子どもの近視を抑制できる「外遊び」の一石二鳥、学校での屋外活動を「義務化」した台湾では子どもの近視率が低下
WHOも2019年に、視力に関する最初の報告書を作成し、「最も頻度の高い眼疾患である近視と外遊びの重要性」を指摘しました。これから、その注目度はさらに高まると私は見ています。 ■外遊びは一石二鳥 この「2時間ほどの屋外活動に近視の抑制効果がある」という大発見は、台湾で最も有名な眼科の研究者の一人であるウー・ペイチャンという人が書いた論文で発表されました。 もともと動物実験で、強い光の下で飼った動物のほうが、弱い光で飼った動物に比べて近視になりにくいことが示唆されていました。そこでウー・ペイチャンは、これを学童期の子どもにあてはめてみたわけです。
昔から、日照時間が長い季節のほうが、近視が進まないとされています。近視は夏に進みにくくて、冬に進みやすいのです。このことからも、光の暴露量は重要だと考えられます。 屋外なら、強い光を浴びることができるのはもちろんですが、自然と遠くを見ることにもなり、一石二鳥です。 本来、目の成長期には、近くを見る「近見作業」を避けるのはもちろんですが、原始時代のように一日中外にいて、無限遠――何の障害物もなく少なくとも5m以上先を見るのが理想です。ただ、日本にかぎらず先進国の現代の生活においては非現実的です。その点、1日2時間程度の屋外活動なら、不可能ではないでしょう。

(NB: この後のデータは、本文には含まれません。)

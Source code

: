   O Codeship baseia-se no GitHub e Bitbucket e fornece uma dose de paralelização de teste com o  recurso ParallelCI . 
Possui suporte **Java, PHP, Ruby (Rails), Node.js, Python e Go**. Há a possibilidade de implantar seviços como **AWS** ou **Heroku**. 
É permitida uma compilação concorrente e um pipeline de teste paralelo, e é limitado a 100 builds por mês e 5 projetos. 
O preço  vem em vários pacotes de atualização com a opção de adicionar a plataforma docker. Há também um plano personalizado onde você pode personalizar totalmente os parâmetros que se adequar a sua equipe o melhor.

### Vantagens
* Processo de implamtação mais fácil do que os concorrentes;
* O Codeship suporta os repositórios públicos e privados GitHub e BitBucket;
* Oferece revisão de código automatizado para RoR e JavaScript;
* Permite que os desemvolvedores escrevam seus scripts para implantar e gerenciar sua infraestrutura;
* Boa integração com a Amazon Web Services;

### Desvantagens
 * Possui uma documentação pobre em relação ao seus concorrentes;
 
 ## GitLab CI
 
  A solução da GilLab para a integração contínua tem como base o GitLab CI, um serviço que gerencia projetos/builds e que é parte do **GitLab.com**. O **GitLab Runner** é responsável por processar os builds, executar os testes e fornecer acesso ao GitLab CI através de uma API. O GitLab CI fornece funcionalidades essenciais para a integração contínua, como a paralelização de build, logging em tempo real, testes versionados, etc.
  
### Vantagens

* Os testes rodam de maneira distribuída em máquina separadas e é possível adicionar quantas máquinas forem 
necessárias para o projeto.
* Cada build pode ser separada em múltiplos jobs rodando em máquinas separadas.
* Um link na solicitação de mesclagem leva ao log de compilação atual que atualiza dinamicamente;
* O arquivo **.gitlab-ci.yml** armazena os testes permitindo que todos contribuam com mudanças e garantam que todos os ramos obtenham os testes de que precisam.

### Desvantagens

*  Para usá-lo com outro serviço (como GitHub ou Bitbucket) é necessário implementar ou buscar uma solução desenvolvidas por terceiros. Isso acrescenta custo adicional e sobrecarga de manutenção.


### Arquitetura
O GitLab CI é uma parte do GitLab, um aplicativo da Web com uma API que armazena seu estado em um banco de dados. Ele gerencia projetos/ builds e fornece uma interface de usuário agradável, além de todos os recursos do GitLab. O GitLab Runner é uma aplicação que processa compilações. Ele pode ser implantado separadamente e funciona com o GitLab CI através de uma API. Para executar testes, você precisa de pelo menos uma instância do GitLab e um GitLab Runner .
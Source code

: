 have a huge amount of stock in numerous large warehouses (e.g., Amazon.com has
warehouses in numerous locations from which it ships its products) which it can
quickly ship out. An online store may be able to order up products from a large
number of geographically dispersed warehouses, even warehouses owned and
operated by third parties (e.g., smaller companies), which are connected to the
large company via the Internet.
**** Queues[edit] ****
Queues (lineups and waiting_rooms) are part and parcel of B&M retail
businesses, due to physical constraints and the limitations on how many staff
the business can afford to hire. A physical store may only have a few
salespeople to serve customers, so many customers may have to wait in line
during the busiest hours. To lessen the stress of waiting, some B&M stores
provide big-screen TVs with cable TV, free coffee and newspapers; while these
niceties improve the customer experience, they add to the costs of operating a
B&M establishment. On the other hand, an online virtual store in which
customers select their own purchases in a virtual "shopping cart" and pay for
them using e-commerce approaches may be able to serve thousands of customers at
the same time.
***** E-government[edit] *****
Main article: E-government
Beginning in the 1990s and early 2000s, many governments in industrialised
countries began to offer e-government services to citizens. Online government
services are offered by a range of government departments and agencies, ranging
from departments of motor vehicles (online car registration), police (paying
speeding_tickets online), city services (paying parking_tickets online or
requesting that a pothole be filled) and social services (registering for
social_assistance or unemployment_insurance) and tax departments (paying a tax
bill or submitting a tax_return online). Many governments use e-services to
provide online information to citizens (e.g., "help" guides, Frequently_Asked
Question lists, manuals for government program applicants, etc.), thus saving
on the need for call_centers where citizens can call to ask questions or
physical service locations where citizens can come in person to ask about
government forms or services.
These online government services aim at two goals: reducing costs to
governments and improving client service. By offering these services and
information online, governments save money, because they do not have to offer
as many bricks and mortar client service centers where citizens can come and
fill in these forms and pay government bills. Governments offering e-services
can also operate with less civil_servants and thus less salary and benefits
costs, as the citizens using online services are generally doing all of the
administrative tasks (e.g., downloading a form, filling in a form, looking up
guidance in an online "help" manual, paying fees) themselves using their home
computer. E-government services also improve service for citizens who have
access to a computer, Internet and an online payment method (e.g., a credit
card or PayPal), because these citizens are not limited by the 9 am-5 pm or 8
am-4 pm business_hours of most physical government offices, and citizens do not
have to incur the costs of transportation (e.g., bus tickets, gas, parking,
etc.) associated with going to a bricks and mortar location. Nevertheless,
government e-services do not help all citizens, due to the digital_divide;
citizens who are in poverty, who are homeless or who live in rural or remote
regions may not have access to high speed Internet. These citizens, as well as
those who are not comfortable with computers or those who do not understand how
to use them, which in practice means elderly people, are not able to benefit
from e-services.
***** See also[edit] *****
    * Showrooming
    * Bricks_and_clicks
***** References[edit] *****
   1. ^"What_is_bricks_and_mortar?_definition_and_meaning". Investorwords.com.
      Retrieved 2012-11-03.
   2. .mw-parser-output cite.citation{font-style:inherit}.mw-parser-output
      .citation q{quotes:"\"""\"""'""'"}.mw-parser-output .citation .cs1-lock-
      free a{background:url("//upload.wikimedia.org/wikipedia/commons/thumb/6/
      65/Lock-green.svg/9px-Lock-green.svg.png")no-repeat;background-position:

外遊びは、晴れた日にしなくても、曇りの日でも、日陰でもかまいません。 ■屋外にいる時間を確保することが大切 目安としては1000ルクス程度の明るさが推奨されています。1000ルクスというと、だいたい晴れた日の窓際と曇りの日の窓際の中間くらいに相当します。晴れた日の屋外の日なただと10万ルクスありますが、そこまで明るくなくても構わないのです。むしろ、あまりに長時間日なたにいると、紫外線の悪影響や、夏場なら熱中症の心配も出てきます。
日陰くらいの明るさでいいなら、室内の窓際で過ごせばいいのではないかと思うかもしれませんが、それは違います。室内というのは想像以上に暗く、晴れた日の窓際なら2500ルクス程度ありますが、曇りだと800ルクスくらいしかありません。部屋の中のほうだと300ルクス程度しかないこともあります。 では晴れた日に窓際にいればいいかというとそうではありません。自然光が窓ガラスというフィルターにかけられ波長が変わってしまっています。
ですから、あくまで屋外にいる時間を確保することが、近視の予防には非常に大切です。 ただし、外にいてもスマホを見てしまえば、近見作業していることになります。屋外にいる効果が半減してしまう可能性があるので、気をつけてください。 ところで、なぜ強い光の下だと近視になりにくいのでしょうか。実はまだ、分子的なメカニズムは完全にはわかっていません。 動物実験では、強い光を当てると網膜内のドーパミンが増えることがわかっています。おそらく、このドーパミンの作用が重要な役割の一部を演じていると推測されています。